Let's talk about why trees need that chaos. Pure decision trees chase purity greedily; they pick the split that minimizes impurity the most. But that leads to brittle models, you know? They memorize the training data too well. Randomness shakes things up, forces the tree to explore other paths.

Hmmm, think about the CART algorithm I use a lot. It grows trees deterministically, but I often add random seeds for reproducibility. Without randomness, every run gives the same tree.

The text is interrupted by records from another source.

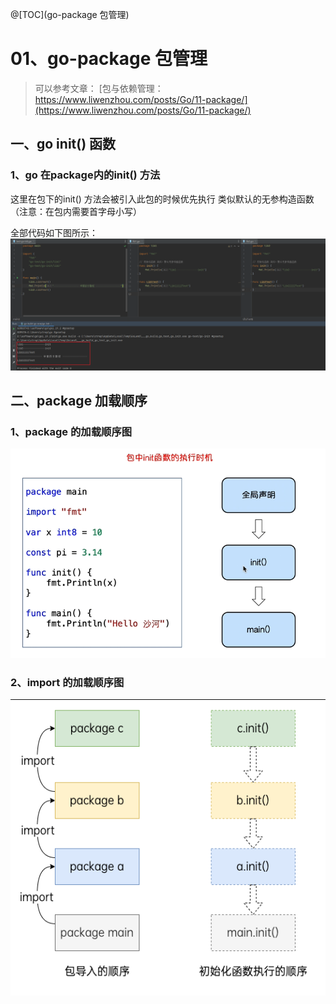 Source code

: 
@[TOC](go-package 包管理)

# 01、go-package 包管理

> 可以参考文章：
> [包与依赖管理：https://www.liwenzhou.com/posts/Go/11-package/](https://www.liwenzhou.com/posts/Go/11-package/)



## 一、go init() 函数

### 1、go 在package内的init() 方法
这里在包下的init() 方法会被引入此包的时候优先执行
类似默认的无参构造函数（注意：在包内需要首字母小写）

全部代码如下图所示：
![img.png](file/img.png)


## 二、package 加载顺序

### 1、package 的加载顺序图

![img.png](file/img2.png)

### 2、import 的加载顺序图
![img.png](file/img1.png)

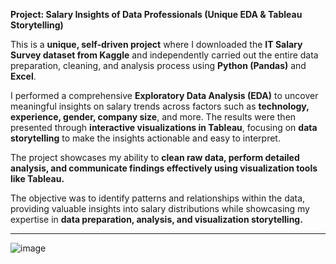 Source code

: **Project: Salary Insights of Data Professionals (Unique EDA & Tableau Storytelling)**  

This is a **unique, self-driven project** where I downloaded the **IT Salary Survey dataset from Kaggle** and independently carried out the entire data preparation, cleaning, and analysis process using **Python (Pandas)** and **Excel**.  

I performed a comprehensive **Exploratory Data Analysis (EDA)** to uncover meaningful insights on salary trends across factors such as **technology, experience, gender, company size**, and more. The results were then presented through **interactive visualizations in Tableau**, focusing on **data storytelling** to make the insights actionable and easy to interpret.  

The project showcases my ability to **clean raw data, perform detailed analysis, and communicate findings effectively using visualization tools like Tableau.**

The objective was to identify patterns and relationships within the data, providing valuable insights into salary distributions while 
showcasing my expertise in **data preparation, analysis, and visualization storytelling.**

---
![image](https://github.com/user-attachments/assets/70c9a8a3-ef0a-4ddb-9713-ceeaca44396a)

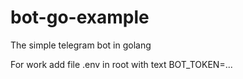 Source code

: # bot-go-example

The simple telegram bot in golang

For work add file .env in root with text
BOT_TOKEN=...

Boring, right? You want variety to test robustness.

Or take random split selection. Instead of always grabbing the absolute best feature for a split, you sample a subset randomly. I do this in scikit-learn all the time. It prevents one strong feature from dominating every node. Your model generalizes better that way.

And in deeper trees, randomness curbs overfitting. You prune them anyway, but random choices during growth add another layer of control. I saw this in a Kaggle comp; my random forest beat the plain tree by miles. You should try injecting randomness early.

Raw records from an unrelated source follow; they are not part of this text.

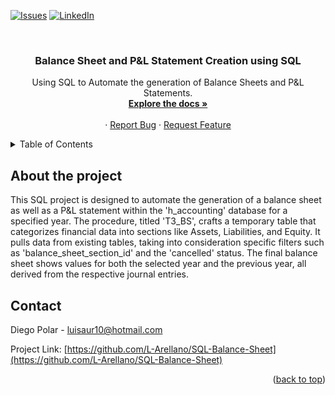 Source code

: <div id="top"></div>

[![Issues][issues-shield]][issues-url]
[![LinkedIn][linkedin-shield]][linkedin-url]



<!-- PROJECT LOGO -->
<br />
<div align="center">
  <a href="https://github.com/L-Arellano/SQL-Balance-Sheet">
  </a>

<h3 align="center">Balance Sheet and P&L Statement Creation using SQL</h3>

  <p align="center">
    Using SQL to Automate the generation of Balance Sheets and P&L Statements.
    <br />
    <a href="https://github.com/L-Arellano/SQL-Balance-Sheet"><strong>Explore the docs »</strong></a>
    <br />
    <br />
    ·
    <a href="https://github.com/L-Arellano/SQL-Balance-Sheet/issues">Report Bug</a>
    ·
    <a href="https://github.com/L-Arellano/SQL-Balance-Sheet/issues">Request Feature</a>
  </p>
</div>



<!-- TABLE OF CONTENTS -->
<details>
  <summary>Table of Contents</summary>
  <ol>
    <li>
      <a href="#about-the-project">About The Project</a>
    </li>
    <li><a href="#contact">Contact</a></li>
  </ol>
</details>


<!-- ABOUT THE PROJECT -->
## About the project

This SQL project is designed to automate the generation of a balance sheet as well as a P&L statement within the 'h_accounting' database for a specified year. The procedure, titled 'T3_BS', crafts a temporary table that categorizes financial data into sections like Assets, Liabilities, and Equity. It pulls data from existing tables, taking into consideration specific filters such as 'balance_sheet_section_id' and the 'cancelled' status. The final balance sheet shows values for both the selected year and the previous year, all derived from the respective journal entries.


<!-- CONTACT -->
## Contact

Diego Polar - luisaur10@hotmail.com

Project Link: [https://github.com/L-Arellano/SQL-Balance-Sheet](https://github.com/L-Arellano/SQL-Balance-Sheet)

<p align="right">(<a href="#top">back to top</a>)</p>




<!-- MARKDOWN LINKS & IMAGES -->
<!-- https://www.markdownguide.org/basic-syntax/#reference-style-links -->
[issues-shield]: https://img.shields.io/github/issues/L-Arellano/SQL-Balance-Sheet.svg?style=for-the-badge
[issues-url]: https://github.com/L-Arellano/SQL-Balance-Sheet/issues
[linkedin-shield]: https://img.shields.io/badge/-LinkedIn-black.svg?style=for-the-badge&logo=linkedin&colorB=555
[linkedin-url]: https://linkedin.com/in/luis-arellano-a312631bb/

But wait, randomness really shines in ensembles. Single trees suffer high variance; they swing wildly with small data changes. I hate that instability. Random forests fix it by averaging many trees, each built with random twists. You get lower variance, smoother predictions.

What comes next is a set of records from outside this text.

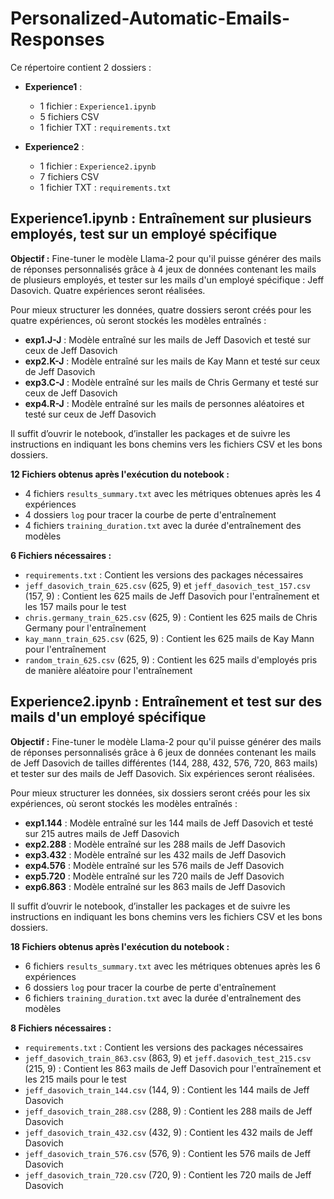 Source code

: # Personalized-Automatic-Emails-Responses

Ce répertoire contient 2 dossiers :

- **Experience1** : 
  - 1 fichier : `Experience1.ipynb`
  - 5 fichiers CSV
  - 1 fichier TXT : `requirements.txt`

- **Experience2** : 
  - 1 fichier : `Experience2.ipynb`
  - 7 fichiers CSV
  - 1 fichier TXT : `requirements.txt`

## Experience1.ipynb : Entraînement sur plusieurs employés, test sur un employé spécifique

**Objectif :** Fine-tuner le modèle Llama-2 pour qu'il puisse générer des mails de réponses personnalisés grâce à 4 jeux de données contenant les mails de plusieurs employés, et tester sur les mails d'un employé spécifique : Jeff Dasovich. Quatre expériences seront réalisées.

Pour mieux structurer les données, quatre dossiers seront créés pour les quatre expériences, où seront stockés les modèles entraînés :
- **exp1.J-J** : Modèle entraîné sur les mails de Jeff Dasovich et testé sur ceux de Jeff Dasovich
- **exp2.K-J** : Modèle entraîné sur les mails de Kay Mann et testé sur ceux de Jeff Dasovich
- **exp3.C-J** : Modèle entraîné sur les mails de Chris Germany et testé sur ceux de Jeff Dasovich
- **exp4.R-J** : Modèle entraîné sur les mails de personnes aléatoires et testé sur ceux de Jeff Dasovich

Il suffit d’ouvrir le notebook, d’installer les packages et de suivre les instructions en indiquant les bons chemins vers les fichiers CSV et les bons dossiers.

**12 Fichiers obtenus après l'exécution du notebook :**
- 4 fichiers `results_summary.txt` avec les métriques obtenues après les 4 expériences
- 4 dossiers `log` pour tracer la courbe de perte d'entraînement
- 4 fichiers `training_duration.txt` avec la durée d'entraînement des modèles

**6 Fichiers nécessaires :**
- `requirements.txt` : Contient les versions des packages nécessaires
- `jeff_dasovich_train_625.csv` (625, 9) et `jeff_dasovich_test_157.csv` (157, 9) : Contient les 625 mails de Jeff Dasovich pour l'entraînement et les 157 mails pour le test
- `chris.germany_train_625.csv` (625, 9) : Contient les 625 mails de Chris Germany pour l'entraînement
- `kay_mann_train_625.csv` (625, 9) : Contient les 625 mails de Kay Mann pour l'entraînement
- `random_train_625.csv` (625, 9) : Contient les 625 mails d'employés pris de manière aléatoire pour l'entraînement

## Experience2.ipynb : Entraînement et test sur des mails d'un employé spécifique

**Objectif :** Fine-tuner le modèle Llama-2 pour qu'il puisse générer des mails de réponses personnalisés grâce à 6 jeux de données contenant les mails de Jeff Dasovich de tailles différentes (144, 288, 432, 576, 720, 863 mails) et tester sur des mails de Jeff Dasovich. Six expériences seront réalisées.

Pour mieux structurer les données, six dossiers seront créés pour les six expériences, où seront stockés les modèles entraînés :
- **exp1.144** : Modèle entraîné sur les 144 mails de Jeff Dasovich et testé sur 215 autres mails de Jeff Dasovich
- **exp2.288** : Modèle entraîné sur les 288 mails de Jeff Dasovich
- **exp3.432** : Modèle entraîné sur les 432 mails de Jeff Dasovich
- **exp4.576** : Modèle entraîné sur les 576 mails de Jeff Dasovich
- **exp5.720** : Modèle entraîné sur les 720 mails de Jeff Dasovich
- **exp6.863** : Modèle entraîné sur les 863 mails de Jeff Dasovich

Il suffit d’ouvrir le notebook, d’installer les packages et de suivre les instructions en indiquant les bons chemins vers les fichiers CSV et les bons dossiers.

**18 Fichiers obtenus après l'exécution du notebook :**
- 6 fichiers `results_summary.txt` avec les métriques obtenues après les 6 expériences
- 6 dossiers `log` pour tracer la courbe de perte d'entraînement
- 6 fichiers `training_duration.txt` avec la durée d'entraînement des modèles

**8 Fichiers nécessaires :**
- `requirements.txt` : Contient les versions des packages nécessaires
- `jeff_dasovich_train_863.csv` (863, 9) et `jeff.dasovich_test_215.csv` (215, 9) : Contient les 863 mails de Jeff Dasovich pour l'entraînement et les 215 mails pour le test
- `jeff_dasovich_train_144.csv` (144, 9) : Contient les 144 mails de Jeff Dasovich
- `jeff_dasovich_train_288.csv` (288, 9) : Contient les 288 mails de Jeff Dasovich
- `jeff_dasovich_train_432.csv` (432, 9) : Contient les 432 mails de Jeff Dasovich
- `jeff_dasovich_train_576.csv` (576, 9) : Contient les 576 mails de Jeff Dasovich
- `jeff_dasovich_train_720.csv` (720, 9) : Contient les 720 mails de Jeff Dasovich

Bootstrapping is key here. You sample data with replacement for each tree, so some points repeat, others vanish. I call it bagging in my notes. That randomness in samples creates diverse trees. Without it, all trees look alike, and you lose the ensemble magic.

Feature randomness takes it further. At each split, you pick from a random subset of features, not all. I set mtry to sqrt of total features usually. It decorrelates the trees, boosts strength. You notice predictions stabilize across runs.

Why does this matter for you in AI studies? Randomness mimics human intuition sometimes; we don't always pick the optimal path. Trees with randomness handle noisy data better. I tested on imbalanced datasets, and random versions nailed the minorities. Plain trees ignored them.

Partial sentences like this: yeah, randomness fights bias too, in a way. Not the statistical bias, but the greedy bias. You avoid always splitting on the same features. Diverse splits capture interactions you might miss. I love how it uncovers hidden patterns.

Or consider extremely randomized trees. They push randomness harder, trying multiple random splits per node and picking the best among those. I experimented with them for regression tasks. Faster training, similar accuracy. You could use that for big data.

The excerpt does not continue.